Hometown: Wharton, NJ
Major: Wildlife and Conservation Biology
As one of only 28 students in the United States – and the only URI student – to be accepted to the School for Field Studies, Emma Hanslowe spent last spring semester in Tanzania and Kenya, studying the role the Noolturesh River plays in the local culture.
Moving from her comfy home in New Jersey to a small African hut with three roommates in 100-degree heat was an adjustment, but “on my first safari, I saw massive elephants, wildebeests, impalas, warthogs, more than 50 species of birds, a family of giraffes, and hundreds of different types of reptiles. The animals brought me back to life. I now knew I was here for a reason, to study my passion,” she said.
During the trip, each student completed a research project in his or her area of interest. Emma chose to focus on the water quality, water quantity, and conflicts that the Noolturesh River imposes on the local communities that depend on it for survival. After learning Swahili from her professors in Africa, she interviewed and talked with local communities how devastating water contamination is to the nearby residents. “It definitely puts life into perspective and makes you appreciate what you have,” she said.

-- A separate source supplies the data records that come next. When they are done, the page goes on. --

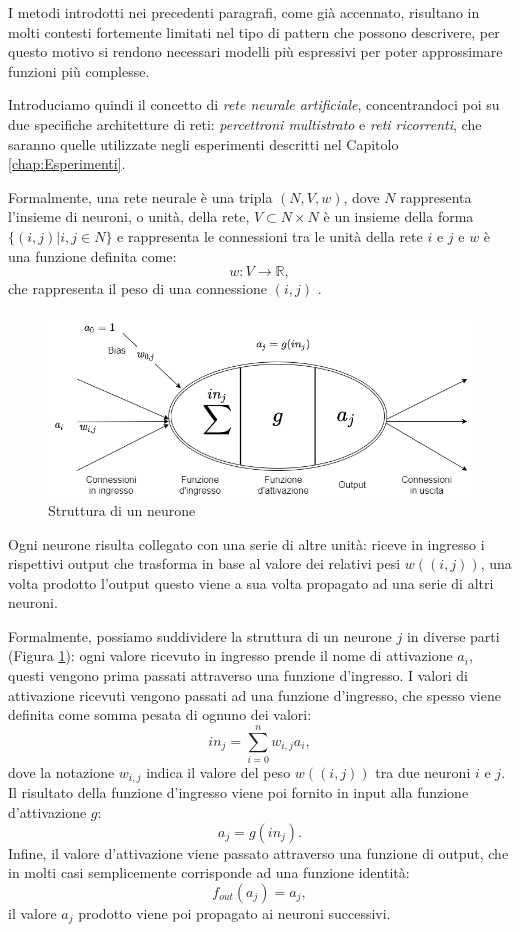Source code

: \documentclass[../../main.tex]{subfiles}
\begin{document}
I metodi introdotti nei precedenti paragrafi, come già accennato, risultano in molti contesti fortemente limitati nel tipo di pattern che possono descrivere, per questo motivo si rendono necessari modelli più espressivi per poter approssimare funzioni più complesse.

Introduciamo quindi il concetto di \textit{rete neurale artificiale}, concentrandoci poi su due specifiche architetture di reti: \textit{percettroni multistrato} e \textit{reti ricorrenti}, che saranno quelle utilizzate negli esperimenti descritti nel Capitolo \ref{chap:Esperimenti}.  

Formalmente, una rete neurale è una tripla $(N, V, w)$, dove $N$ rappresenta l'insieme di neuroni, o unità, della rete, $V \subset N \times N$ è un insieme della forma $\{(i, j) | i,j \in N\}$ e rappresenta le connessioni tra le unità della rete $i$ e $j$ e $w$ è una funzione definita come:
\[w : V \rightarrow \mathbb{R},\]
che rappresenta il peso di una connessione $(i, j)$ \cite{kriesel2007bin}.

\begin{figure}[H]
    \centering
    \includegraphics[width=\textwidth]{immagini/4_2/neuron.png}
    \caption{Struttura di un neurone}
    \label{fig:neuron}
\end{figure}

Ogni neurone risulta collegato con una serie di altre unità: riceve in ingresso i rispettivi output che trasforma in base al valore dei relativi pesi $w((i,j))$, una volta prodotto l'output questo viene a sua volta propagato ad una serie di altri neuroni.

Formalmente, possiamo suddividere la struttura di un neurone $j$ in diverse parti (Figura \ref{fig:neuron}): ogni valore ricevuto in ingresso prende il nome di attivazione $a_i$, questi vengono prima passati attraverso una funzione d'ingresso. I valori di attivazione ricevuti vengono passati ad una funzione d'ingresso, che spesso viene definita come somma pesata di ognuno dei valori:
\[in_j = \sum_{i=0}^n {w_{i,j} a_i},\]
dove la notazione $w_{i,j}$ indica il valore del peso $w((i,j))$ tra due neuroni $i$ e $j$. Il risultato della funzione d'ingresso viene poi fornito in input alla funzione d'attivazione $g$:
\[a_j = g(in_j).\]
Infine, il valore d'attivazione viene passato attraverso una funzione di output, che in molti casi semplicemente corrisponde ad una funzione identità:
\[f_{out}(a_j) = a_j,\]
il valore $a_j$ prodotto viene poi propagato ai neuroni successivi.
\end{document}
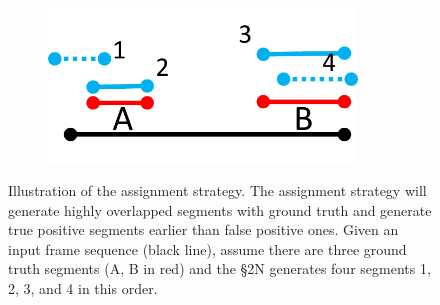 \documentclass[10pt,journal,compsoc]{IEEEtran}
\begin{document}
\begin{figure}[t]
\begin{subfigure}[b]{0.20\textwidth}
        \caption{\label{fig:HMLC_r1}}
   \end{subfigure}   
     \begin{subfigure}[b]{0.20\textwidth}
   	\includegraphics[width=0.9\textwidth]{figures/Matching/HMLC_r2.pdf}
        \caption{\label{fig:HMLC_r2}}
   \end{subfigure}  
   \caption{Illustration of the assignment strategy. The assignment strategy will generate highly overlapped segments with ground truth and generate true positive segments earlier than false positive ones. Given an input frame sequence (black line), assume there are three ground truth segments (A, B in red) and the \S2N generates four segments 1, 2, 3, and 4 in this order. \label{fig:HMLC-illurstration}}
\end{figure}   
\end{document}
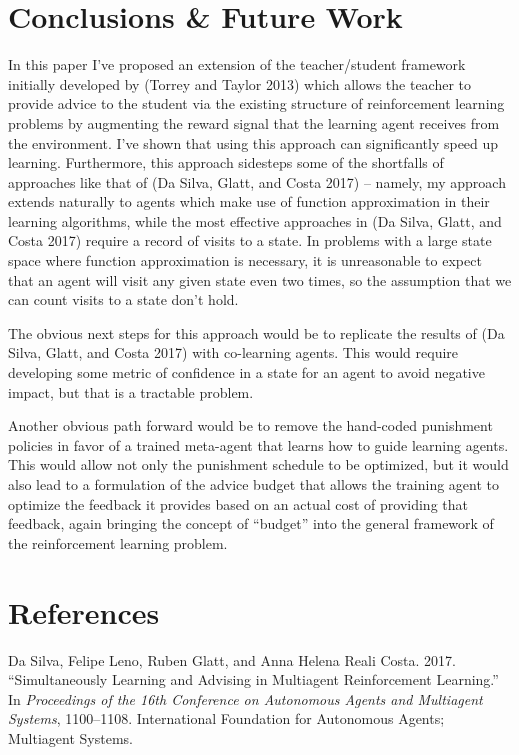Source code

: \documentclass[twocolumn]{article}
\begin{document}
\hypertarget{conclusions-future-work}{\section{Conclusions \& Future Work}\label{conclusions-future-work}}

In this paper I've proposed an extension of the teacher/student
framework initially developed by (Torrey and Taylor 2013) which allows
the teacher to provide advice to the student via the existing structure
of reinforcement learning problems by augmenting the reward signal that
the learning agent receives from the environment. I've shown that using
this approach can significantly speed up learning. Furthermore, this
approach sidesteps some of the shortfalls of approaches like that of (Da
Silva, Glatt, and Costa 2017) -- namely, my approach extends naturally
to agents which make use of function approximation in their learning
algorithms, while the most effective approaches in (Da Silva, Glatt, and
Costa 2017) require a record of visits to a state. In problems with a
large state space where function approximation is necessary, it is
unreasonable to expect that an agent will visit any given state even two
times, so the assumption that we can count visits to a state don't hold.

The obvious next steps for this approach would be to replicate the
results of (Da Silva, Glatt, and Costa 2017) with co-learning agents.
This would require developing some metric of confidence in a state for
an agent to avoid negative impact, but that is a tractable problem.

Another obvious path forward would be to remove the hand-coded
punishment policies in favor of a trained meta-agent that learns how to
guide learning agents. This would allow not only the punishment schedule
to be optimized, but it would also lead to a formulation of the advice
budget that allows the training agent to optimize the feedback it
provides based on an actual cost of providing that feedback, again
bringing the concept of ``budget'' into the general framework of the
reinforcement learning problem.

\hypertarget{references}{\section*{References}\label{references}}

\hypertarget{refs}{}
\leavevmode\hypertarget{ref-da2017simultaneously}{}Da Silva, Felipe Leno, Ruben Glatt, and Anna Helena Reali Costa. 2017.
``Simultaneously Learning and Advising in Multiagent Reinforcement
Learning.'' In \emph{Proceedings of the 16th Conference on Autonomous
Agents and Multiagent Systems}, 1100--1108. International Foundation for
Autonomous Agents; Multiagent Systems.
\end{document}
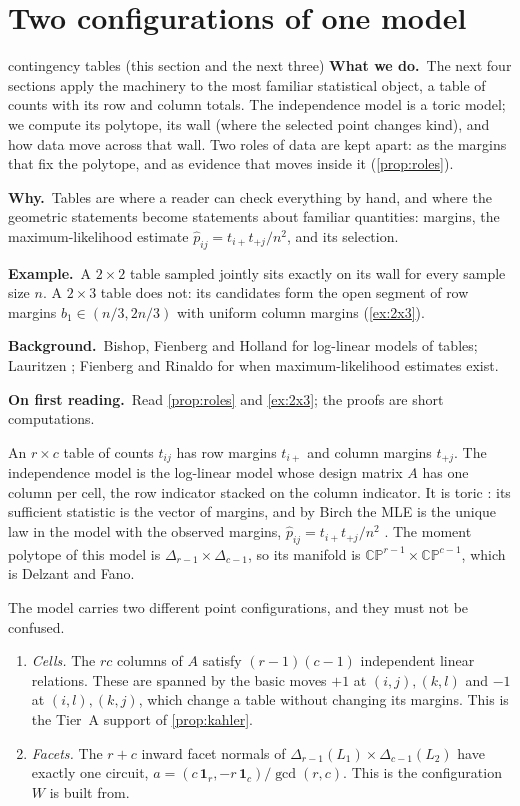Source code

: \documentclass[11pt]{article}
\theoremstyle{definition}\newtheorem{definition}[theorem]{Definition}\newtheorem{remark}[theorem]{Remark}\newtheorem{example}[theorem]{Example}\newtheorem{problem}[theorem]{Open problem}\crefname{problem}{Problem}{Problems}
\newcommand{\rbwhat}{\textcolor{rbWhat}{\textbf{What we do.}}~}\newcommand{\rbwhy}{\par\smallskip\textcolor{rbWhy}{\textbf{Why.}}~}
\newcommand{\rbex}{\par\smallskip\textcolor{rbEx}{\textbf{Example.}}~}\newcommand{\rbbg}{\par\smallskip\textcolor{rbBg}{\textbf{Background.}}~}
\newcommand{\rbfirst}{\par\smallskip\textcolor{rbFirst}{\textbf{On first reading.}}~}
\begin{document}
\section{Two configurations of one model}\label{sec:twoconf}
\begin{readerbox}{contingency tables (this section and the next three)}
\rbwhat The next four sections apply the machinery to the most familiar statistical object, a table of counts with its row and column totals. The independence model is a toric model; we compute its polytope, its wall (where the selected point changes kind), and how data move across that wall. Two roles of data are kept apart: as the margins that fix the polytope, and as evidence that moves inside it (\cref{prop:roles}).
\rbwhy Tables are where a reader can check everything by hand, and where the geometric statements become statements about familiar quantities: margins, the maximum-likelihood estimate $\hat p_{ij}=t_{i+}t_{+j}/n^2$, and its selection.
\rbex A $2\times2$ table sampled jointly sits exactly on its wall for every sample size $n$. A $2\times3$ table does not: its candidates form the open segment of row margins $b_1\in(n/3,2n/3)$ with uniform column margins (\cref{ex:2x3}).
\rbbg Bishop, Fienberg and Holland \cite{BishopFienbergHolland1975} for log-linear models of tables; Lauritzen \cite{Lauritzen1996}; Fienberg and Rinaldo \cite{FienbergRinaldo2012} for when maximum-likelihood estimates exist.
\rbfirst Read \cref{prop:roles} and \cref{ex:2x3}; the proofs are short computations.
\end{readerbox}
An $r\times c$ table of counts $t_{ij}$ has row margins $t_{i+}$ and column margins $t_{+j}$. The independence model is the log-linear model whose design
matrix $A$ has one column per cell, the row indicator stacked on the column indicator. It is toric \cite{DiaconisSturmfels1998,GeigerMeekSturmfels2006}: its sufficient
statistic is the vector of margins, and by Birch the MLE is the unique law in the model with the observed margins, $\hat p_{ij}=t_{i+}t_{+j}/n^2$
\cite{Birch1963,BishopFienbergHolland1975}. The moment polytope of this model is $\Delta_{r-1}\times\Delta_{c-1}$, so its manifold is $\mathbb{CP}^{r-1}\times\mathbb{CP}^{c-1}$, which is Delzant and Fano.

The model carries two different point configurations, and they must not be confused.
\begin{proposition}\label{prop:twoconf}
\begin{enumerate}
\item[(1)] \emph{Cells.} The $rc$ columns of $A$ satisfy $(r-1)(c-1)$ independent linear relations. These are spanned by the basic moves $+1$ at $(i,j),(k,l)$ and $-1$ at $(i,l),(k,j)$,
  which change a table without changing its margins. This is the Tier~A support of \cref{prop:kahler}.
\item[(2)] \emph{Facets.} The $r+c$ inward facet normals of $\Delta_{r-1}(L_1)\times\Delta_{c-1}(L_2)$ have exactly one circuit, $a=(c\,\mathbf 1_r,-r\,\mathbf 1_c)/\gcd(r,c)$. This is the configuration $W$ is built from.
\end{enumerate}
\end{proposition}
\end{document}
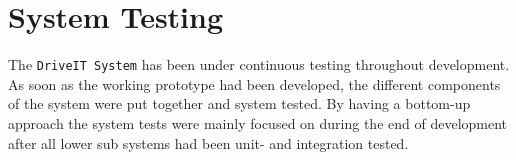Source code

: \section{System Testing}
The \texttt{DriveIT System} has been under continuous testing throughout development.
As soon as the working prototype had been developed, the different components of the system were put together and system tested. 
By having a bottom-up approach the system tests were mainly focused on during the end of development after all lower sub systems had been unit- and integration tested.
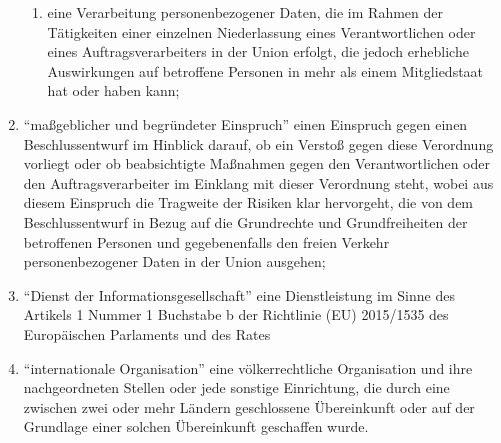 \begin{enumerate}[label=\arabic*.]
\begin{enumerate}[label=\alph*)]
                    \item eine Verarbeitung personenbezogener Daten, die im Rahmen der Tätigkeiten einer einzelnen Niederlassung eines Verantwortlichen oder eines Auftragsverarbeiters in der Union erfolgt, die jedoch erhebliche Auswirkungen auf betroffene Personen in mehr als einem Mitgliedstaat hat oder haben kann;
                \end{enumerate}              
            \item ``maßgeblicher und begründeter Einspruch'' einen Einspruch gegen einen Beschlussentwurf im Hinblick darauf, ob ein Verstoß gegen diese Verordnung vorliegt oder ob beabsichtigte Maßnahmen gegen den Verantwortlichen oder den Auftragsverarbeiter im Einklang mit dieser Verordnung steht, wobei aus diesem Einspruch die Tragweite der Risiken klar hervorgeht, die von dem Beschlussentwurf in Bezug auf die Grundrechte und Grundfreiheiten der betroffenen Personen und gegebenenfalls den freien Verkehr personenbezogener Daten in der Union ausgehen;
            \item ``Dienst der Informationsgesellschaft'' eine Dienstleistung im Sinne des Artikels 1 Nummer 1 Buchstabe b der Richtlinie (EU) 2015/1535 des Europäischen Parlaments und des Rates 
            \item ``internationale Organisation'' eine völkerrechtliche Organisation und ihre nachgeordneten Stellen oder jede sonstige Einrichtung, die durch eine zwischen zwei oder mehr Ländern geschlossene Übereinkunft oder auf der Grundlage einer solchen Übereinkunft geschaffen wurde. 
        \end{enumerate}
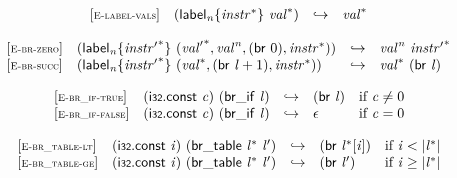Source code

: \vspace{1ex}

$$
\begin{array}{@{}l@{}lcl@{}l@{}}
{[\textsc{\scriptsize E{-}label{-}vals}]} \quad & ({{\mathsf{label}}_{{\mathit{n}}}}{\{{{\mathit{instr}}^\ast}\}}~{{\mathit{val}}^\ast}) &\hookrightarrow& {{\mathit{val}}^\ast} &  \\
\end{array}
$$

\vspace{1ex}

$$
\begin{array}{@{}l@{}lcl@{}l@{}}
{[\textsc{\scriptsize E{-}br{-}zero}]} \quad & ({{\mathsf{label}}_{{\mathit{n}}}}{\{{{\mathit{instr}'}^\ast}\}}~({{\mathit{val}'}^\ast}, {{\mathit{val}}^{{\mathit{n}}}}, (\mathsf{br}~0), {{\mathit{instr}}^\ast})) &\hookrightarrow& {{\mathit{val}}^{{\mathit{n}}}}~{{\mathit{instr}'}^\ast} &  \\
{[\textsc{\scriptsize E{-}br{-}succ}]} \quad & ({{\mathsf{label}}_{{\mathit{n}}}}{\{{{\mathit{instr}'}^\ast}\}}~({{\mathit{val}}^\ast}, (\mathsf{br}~{\mathit{l}} + 1), {{\mathit{instr}}^\ast})) &\hookrightarrow& {{\mathit{val}}^\ast}~(\mathsf{br}~{\mathit{l}}) &  \\
\end{array}
$$

\vspace{1ex}

$$
\begin{array}{@{}l@{}lcl@{}l@{}}
{[\textsc{\scriptsize E{-}br\_if{-}true}]} \quad & (\mathsf{i{\scriptstyle32}}.\mathsf{const}~{\mathit{c}})~(\mathsf{br\_if}~{\mathit{l}}) &\hookrightarrow& (\mathsf{br}~{\mathit{l}}) &\quad
  \mbox{if}~{\mathit{c}} \neq 0 \\
{[\textsc{\scriptsize E{-}br\_if{-}false}]} \quad & (\mathsf{i{\scriptstyle32}}.\mathsf{const}~{\mathit{c}})~(\mathsf{br\_if}~{\mathit{l}}) &\hookrightarrow& \epsilon &\quad
  \mbox{if}~{\mathit{c}} = 0 \\
\end{array}
$$

\vspace{1ex}

$$
\begin{array}{@{}l@{}lcl@{}l@{}}
{[\textsc{\scriptsize E{-}br\_table{-}lt}]} \quad & (\mathsf{i{\scriptstyle32}}.\mathsf{const}~{\mathit{i}})~(\mathsf{br\_table}~{{\mathit{l}}^\ast}~{\mathit{l}'}) &\hookrightarrow& (\mathsf{br}~{{\mathit{l}}^\ast}{}[{\mathit{i}}]) &\quad
  \mbox{if}~{\mathit{i}} < {|{{\mathit{l}}^\ast}|} \\
{[\textsc{\scriptsize E{-}br\_table{-}ge}]} \quad & (\mathsf{i{\scriptstyle32}}.\mathsf{const}~{\mathit{i}})~(\mathsf{br\_table}~{{\mathit{l}}^\ast}~{\mathit{l}'}) &\hookrightarrow& (\mathsf{br}~{\mathit{l}'}) &\quad
  \mbox{if}~{\mathit{i}} \geq {|{{\mathit{l}}^\ast}|} \\
\end{array}
$$

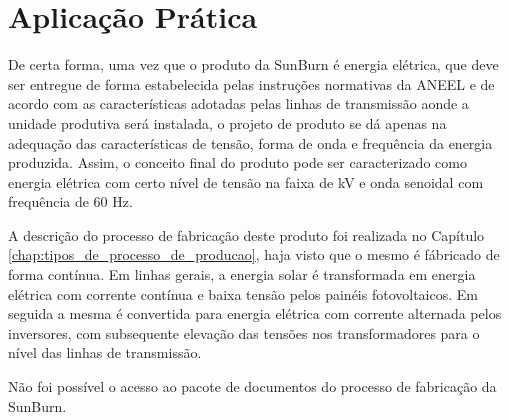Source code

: \section{Aplicação Prática}
\label{sec:projeto_do_produto_aplicacao}

De certa forma, uma vez que o produto da SunBurn é energia elétrica, que deve ser entregue de forma estabelecida pelas instruções normativas da \ac{ANEEL} e de acordo com as características adotadas pelas linhas de transmissão aonde a unidade produtiva será instalada, o projeto de produto se dá apenas na adequação das características de tensão, forma de onda e frequência da energia produzida. Assim, o conceito final do produto pode ser caracterizado como energia elétrica com certo nível de tensão na faixa de kV e onda senoidal com frequência de 60 Hz.

A descrição do processo de fabricação deste produto foi realizada no Capítulo \ref{chap:tipos_de_processo_de_producao}, haja visto que o mesmo é fábricado de forma contínua. Em linhas gerais, a energia solar é transformada em energia elétrica com corrente contínua e baixa tensão pelos painéis fotovoltaicos. Em seguida a mesma é convertida para energia elétrica com corrente alternada pelos inversores, com subsequente elevação das tensões nos transformadores para o nível das linhas de transmissão.

Não foi possível o acesso ao pacote de documentos do processo de fabricação da SunBurn.
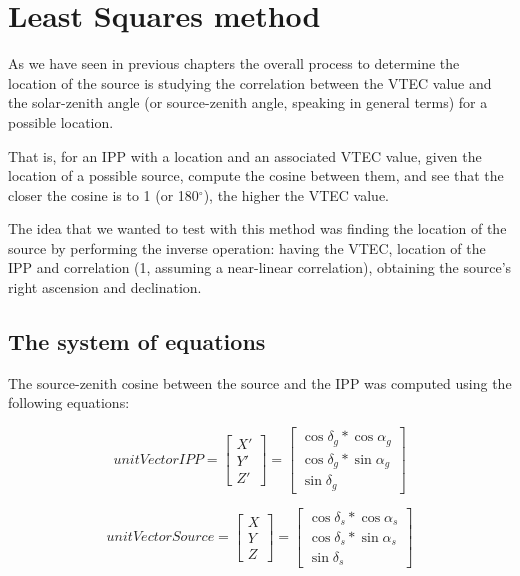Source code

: \chapter{Least Squares method}\label{LSmethodChapter}

As we have seen in previous chapters the overall process to determine the location of the source is studying the correlation between the VTEC value and the solar-zenith angle (or source-zenith angle, speaking in general terms) for a possible location.

That is, for an IPP with a location and an associated VTEC value, given the location of a possible source, compute the cosine between them, and see that the closer the cosine is to 1 (or 180$^{\circ}$), the higher the VTEC value.

The idea that we wanted to test with this method was finding the location of the source by performing the inverse operation: having the VTEC, location of the IPP and correlation (1, assuming a near-linear correlation), obtaining the source's right ascension and declination.

\section{The system of equations}

The source-zenith cosine between the source and the IPP was computed using the following equations:

\begin{equation} \label{eq:61}
unitVectorIPP =
\begin{bmatrix}
X' \\
Y' \\
Z'
\end{bmatrix}
=
\begin{bmatrix}
\cos\delta_{g} * \cos\alpha_{g} \\
\cos\delta_{g} * \sin\alpha_{g} \\
\sin\delta_{g}
\end{bmatrix}
\end{equation}

\begin{equation} \label{eq:62}
unitVectorSource =
\begin{bmatrix}
X \\
Y \\
Z
\end{bmatrix}
=
\begin{bmatrix}
\cos\delta_{s} * \cos\alpha_{s} \\
\cos\delta_{s} * \sin\alpha_{s} \\
\sin\delta_{s}
\end{bmatrix}
\end{equation}

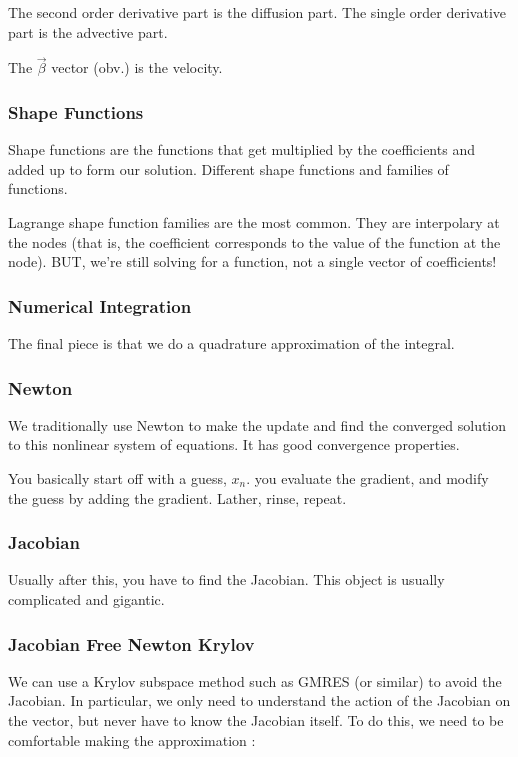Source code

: The second order derivative part is the diffusion part. 
The single order derivative part is the advective part. 

The $\vec{\beta}$ vector (obv.) is the velocity. 

\subsubsection{Shape Functions}

Shape functions are the functions that get multiplied by the coefficients and 
added up to form our solution. Different shape functions and families of 
functions.

Lagrange shape function families are the most common. They are 
interpolary at the nodes (that is, the coefficient corresponds to the value of 
the function at the node). BUT, we're still solving for a function, not a single 
vector of coefficients!

\subsubsection{Numerical Integration}

The final piece is that we do a quadrature approximation of the integral. 

\subsubsection{Newton}

We traditionally use Newton to make the update and find the converged solution 
to this nonlinear system of equations. It has good convergence properties.  

You basically start off with a guess, $x_n$. you evaluate the gradient, and 
modify the guess by adding the gradient. Lather, rinse, repeat. 



\subsubsection{Jacobian}
Usually after this, you have to find the Jacobian. This object is usually 
complicated and gigantic. 

\subsubsection{Jacobian Free Newton Krylov}

We can use a Krylov subspace method such as GMRES (or similar) to avoid the 
Jacobian. In particular, we only need to understand the action of the Jacobian 
on the vector, but never have to know the Jacobian itself. To do this, we need 
to be comfortable making the approximation :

Emma’s also long dreamed of studying wildlife in Africa, and her study abroad experience did not disappoint. The peak experience of her semester, she said, was during her last safari to the Amboseli National Park. “We had to wait inside to let a huge rainstorm pass. As soon as it cleared up, we rode around as quiet as can be and all of a sudden a herd of elephants and their calves came lumbering through the golden pink sunset. They ran right up to our safari truck and were as close as a few inches from my hands. It was the most incredible experience and the perfect way to end my four months in Africa.”